The University of Minnesota’s Morris campus grew out of the former West Central School of Agriculture (WCSA) and an even earlier campus for American Indian education dating to the late nineteenth century. As such, it tells a unique story of changing attitudes toward Native Americans, education, and agricultural extension.

Founded in 1910 as part of a statewide network of boarding schools for rural children, the WCSA served regional students at a time when rural high schools were scarce. The new school initially occupied the empty buildings of the Indian Industrial School founded by the Sisters of the Sacred Heart in 1887. The Indian school was subsequently managed by the federal government before being absorbed into the University of Minnesota in 1910 as an agricultural experiment station and school of agriculture.
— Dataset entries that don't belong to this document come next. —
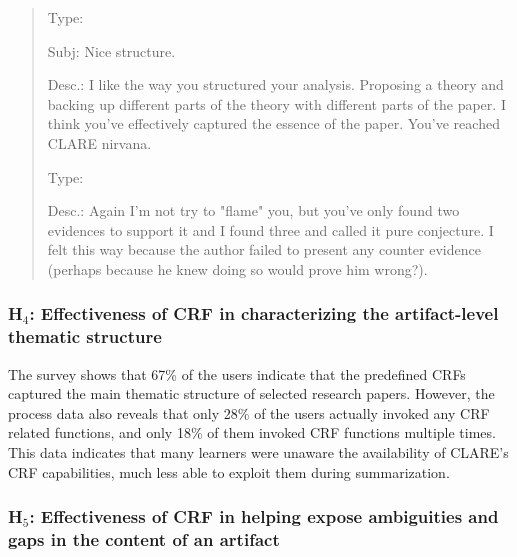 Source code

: \small
\begin{quote}
  \begin{itemizenoindent}

    \item {\sf Type}: 
 
    \item {\sf Subj}: Nice structure.
 
    \item {\sf Desc.}: I like the way you structured your analysis.
      Proposing a theory and backing up different parts of the theory
      with different parts of the paper.  I think you've effectively
      captured the essence of the paper.  You've reached CLARE nirvana.
  \end{itemizenoindent}
  
  \begin{itemizenoindent}
    \item {\sf Type}: 
 
    \item {\sf Desc.}: Again I'm not try to "flame" you, but you've
      only found two evidences to support it and I found three and
      called it pure conjecture.  I felt this way because the author
      failed to present any counter evidence (perhaps because he knew
      doing so would prove him wrong?).
  \end{itemizenoindent}
\end{quote}
\normalsize
{}


\subsubsection{H\(_4\): Effectiveness of CRF in characterizing the artifact-level
thematic structure}

The survey shows that 67\% of the users indicate that the predefined CRFs
captured the main thematic structure of selected research papers.  However,
the process data also reveals that only 28\% of the users actually invoked
any CRF related functions, and only 18\% of them invoked CRF functions
multiple times. This data indicates that many learners were unaware the
availability of CLARE's CRF capabilities, much less able to exploit them
during summarization.


\subsubsection{H\(_5\): Effectiveness of CRF in helping expose
ambiguities and gaps in the content of an artifact}

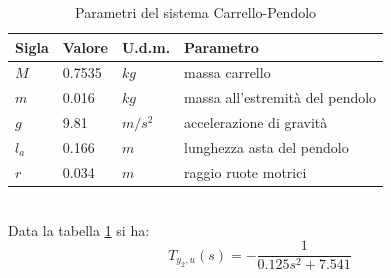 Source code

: \begin{table}[ht]
	\begin{tabular}{|l|l|l|l|}
		\hline
		\textbf{Sigla} & \textbf{Valore} & \textbf{U.d.m.} & \textbf{Parametro}\\
		\hline
		$M$ & 0.7535 & $kg$ & massa carrello\\
		\hline
		$m$ & 0.016 & $kg$ & massa all'estremità del pendolo\\
		\hline
		$g$ & 9.81 & $m/s^2$ & accelerazione di gravità\\
		\hline
		$l_a$ & 0.166 & $m$ & lunghezza asta del pendolo\\
		\hline
		$r$ & 0.034 & $m$ & raggio ruote motrici\\
		\hline
	
	\end{tabular}	
\caption{Parametri del sistema Carrello-Pendolo}
\label{carrPend}
\end{table}
\\Data la tabella \ref{carrPend} si ha:
$$T_{y_2,u}(s)=-\displaystyle\frac{1}{0.125s^2+7.541}$$
\newpage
As a public institution, the WCSA had no chapel or grand gate, but a parade ground at the center of campus became the forerunner to the Mall of the present-day campus. Planned by the young landscape architecture firm Morell and Nichols in 1911, with an expansion in 1926, the WCSA was one of the earliest of the hundreds of planning projects the firm would complete across Minnesota, including most of the state’s public and private colleges, public institutions, and at the State Capitol District in St. Paul. The WCSA’s bilateral plan is focused on a central mall lined with buildings designed by state architect Clarence H. Johnston Sr. between 1911 and 1937.

The WCSA campus achieved a tight unity of architecture and windbreaks sited to enclose space and reduce wind effects on the open prairie of western Minnesota. With neatly planted building foundations, linear sidewalks, ornamental test gardens, and formal street lamps, the campus became a demonstration of urbanity, landscape design, and horticultural research in rural Minnesota.

Johnston, who also designed the original buildings at the University of Minnesota’s St. Paul and Minneapolis campuses, was known for his use of red and brown brick and Romanesque Revival arched windows and porticos. His less formal, two-story academic and dormitory buildings at the WCSA reflect this palette, and the low-hipped roofs and broad front and side porches display a Craftsman influence. Centered on the east end of the Mall, the original Dining Hall and Gymnasium Building (Behmler Hall, 1918) is a three-story, Renaissance Revival structure, built with a lighter tone of brick.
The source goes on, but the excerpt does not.